==== Data extracts ====

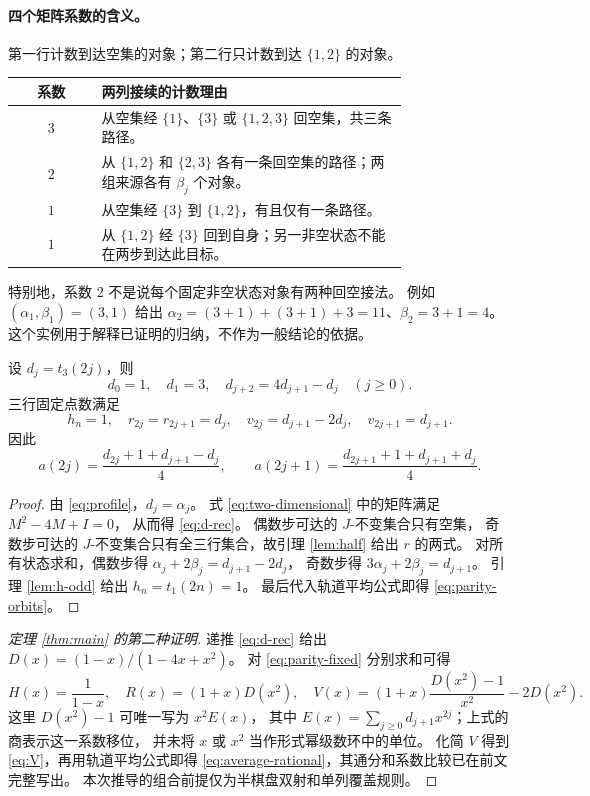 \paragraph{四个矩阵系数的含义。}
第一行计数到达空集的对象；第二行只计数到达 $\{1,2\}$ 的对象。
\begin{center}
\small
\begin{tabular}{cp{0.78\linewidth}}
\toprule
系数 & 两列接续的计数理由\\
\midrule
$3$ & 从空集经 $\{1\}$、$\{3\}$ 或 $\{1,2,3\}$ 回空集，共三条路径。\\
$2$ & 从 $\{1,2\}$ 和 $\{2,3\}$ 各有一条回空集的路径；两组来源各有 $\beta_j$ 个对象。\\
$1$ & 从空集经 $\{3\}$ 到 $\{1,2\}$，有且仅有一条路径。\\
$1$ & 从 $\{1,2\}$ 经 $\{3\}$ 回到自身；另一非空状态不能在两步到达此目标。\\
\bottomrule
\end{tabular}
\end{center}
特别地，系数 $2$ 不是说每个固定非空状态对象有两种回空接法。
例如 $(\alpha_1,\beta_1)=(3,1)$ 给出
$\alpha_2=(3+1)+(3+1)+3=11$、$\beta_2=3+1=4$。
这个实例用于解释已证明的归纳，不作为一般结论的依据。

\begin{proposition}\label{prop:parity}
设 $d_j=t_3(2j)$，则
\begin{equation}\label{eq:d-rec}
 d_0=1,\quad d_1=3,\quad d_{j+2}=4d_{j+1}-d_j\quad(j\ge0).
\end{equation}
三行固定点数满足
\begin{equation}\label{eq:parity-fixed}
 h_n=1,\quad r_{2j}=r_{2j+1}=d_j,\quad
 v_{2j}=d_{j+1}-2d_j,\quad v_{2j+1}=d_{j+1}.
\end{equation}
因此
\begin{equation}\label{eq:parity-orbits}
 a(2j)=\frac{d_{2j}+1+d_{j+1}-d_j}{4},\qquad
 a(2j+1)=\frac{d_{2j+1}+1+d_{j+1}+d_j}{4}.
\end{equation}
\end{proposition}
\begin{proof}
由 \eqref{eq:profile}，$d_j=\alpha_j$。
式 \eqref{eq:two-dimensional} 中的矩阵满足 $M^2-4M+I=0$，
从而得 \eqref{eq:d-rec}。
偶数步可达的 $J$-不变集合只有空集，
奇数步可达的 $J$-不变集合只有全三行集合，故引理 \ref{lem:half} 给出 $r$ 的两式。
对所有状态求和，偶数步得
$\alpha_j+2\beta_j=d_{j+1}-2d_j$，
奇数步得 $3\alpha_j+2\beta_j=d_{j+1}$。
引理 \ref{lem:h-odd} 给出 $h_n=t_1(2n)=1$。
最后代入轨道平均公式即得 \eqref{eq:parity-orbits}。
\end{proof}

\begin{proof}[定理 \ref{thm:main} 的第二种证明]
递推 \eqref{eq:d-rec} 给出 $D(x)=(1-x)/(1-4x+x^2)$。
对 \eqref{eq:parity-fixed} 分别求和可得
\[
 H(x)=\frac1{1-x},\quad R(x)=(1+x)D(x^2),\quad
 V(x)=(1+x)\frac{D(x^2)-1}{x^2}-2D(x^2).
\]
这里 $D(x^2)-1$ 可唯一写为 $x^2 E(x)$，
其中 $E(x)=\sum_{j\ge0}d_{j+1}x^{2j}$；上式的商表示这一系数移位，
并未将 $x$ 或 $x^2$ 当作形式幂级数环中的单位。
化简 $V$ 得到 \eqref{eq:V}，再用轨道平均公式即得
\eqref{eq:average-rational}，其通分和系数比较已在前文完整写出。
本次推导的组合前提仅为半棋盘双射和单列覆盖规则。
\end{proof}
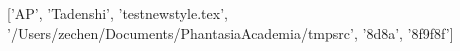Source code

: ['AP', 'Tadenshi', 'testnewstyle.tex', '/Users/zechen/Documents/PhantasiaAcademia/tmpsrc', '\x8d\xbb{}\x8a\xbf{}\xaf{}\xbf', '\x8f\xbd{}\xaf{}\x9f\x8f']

====
==== Data extracts ====

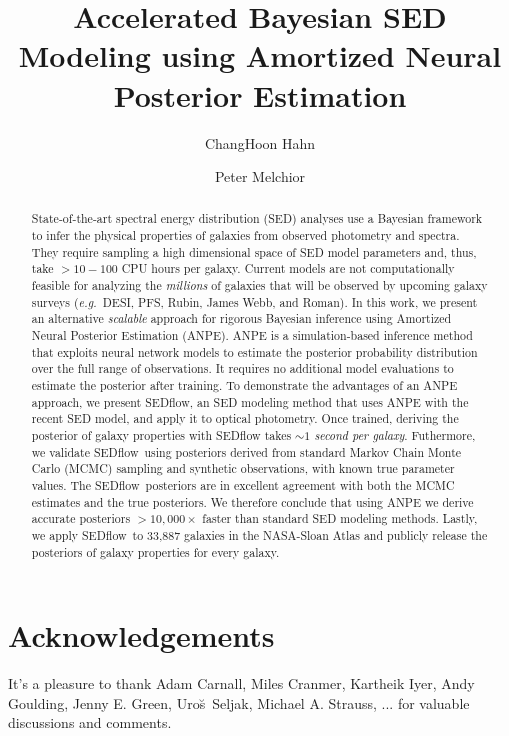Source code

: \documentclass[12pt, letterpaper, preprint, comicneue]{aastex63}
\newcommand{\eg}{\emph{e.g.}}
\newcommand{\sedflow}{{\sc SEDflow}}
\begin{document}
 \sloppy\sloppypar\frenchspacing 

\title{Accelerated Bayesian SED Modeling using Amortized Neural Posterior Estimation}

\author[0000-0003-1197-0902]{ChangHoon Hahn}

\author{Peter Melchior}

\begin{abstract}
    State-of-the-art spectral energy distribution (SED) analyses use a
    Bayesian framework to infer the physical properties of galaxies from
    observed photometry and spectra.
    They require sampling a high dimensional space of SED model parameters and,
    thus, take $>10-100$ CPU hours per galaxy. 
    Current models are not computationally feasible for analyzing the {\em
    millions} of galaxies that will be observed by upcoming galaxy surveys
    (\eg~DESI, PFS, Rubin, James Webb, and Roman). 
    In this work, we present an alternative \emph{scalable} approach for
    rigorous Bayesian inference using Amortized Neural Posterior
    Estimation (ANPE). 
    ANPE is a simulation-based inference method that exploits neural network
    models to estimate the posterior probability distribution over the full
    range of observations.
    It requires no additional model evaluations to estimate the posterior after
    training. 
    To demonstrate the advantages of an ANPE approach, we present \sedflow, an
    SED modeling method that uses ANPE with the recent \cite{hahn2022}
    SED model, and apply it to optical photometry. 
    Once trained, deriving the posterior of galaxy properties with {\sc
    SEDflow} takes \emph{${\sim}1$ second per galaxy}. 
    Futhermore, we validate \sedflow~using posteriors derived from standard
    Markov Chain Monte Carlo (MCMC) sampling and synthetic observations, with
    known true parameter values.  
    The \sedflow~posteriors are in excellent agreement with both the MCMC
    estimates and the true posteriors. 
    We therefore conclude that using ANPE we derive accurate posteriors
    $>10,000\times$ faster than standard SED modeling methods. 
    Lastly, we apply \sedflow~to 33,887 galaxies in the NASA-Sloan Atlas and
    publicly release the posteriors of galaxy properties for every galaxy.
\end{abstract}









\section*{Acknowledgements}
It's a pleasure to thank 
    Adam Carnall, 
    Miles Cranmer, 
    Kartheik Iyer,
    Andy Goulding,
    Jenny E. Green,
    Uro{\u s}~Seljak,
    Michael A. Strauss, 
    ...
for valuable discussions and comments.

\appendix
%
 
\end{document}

====

What you have to do:
How many lines in the records above hold the word "from"? Give only the number.

Solved problem:
2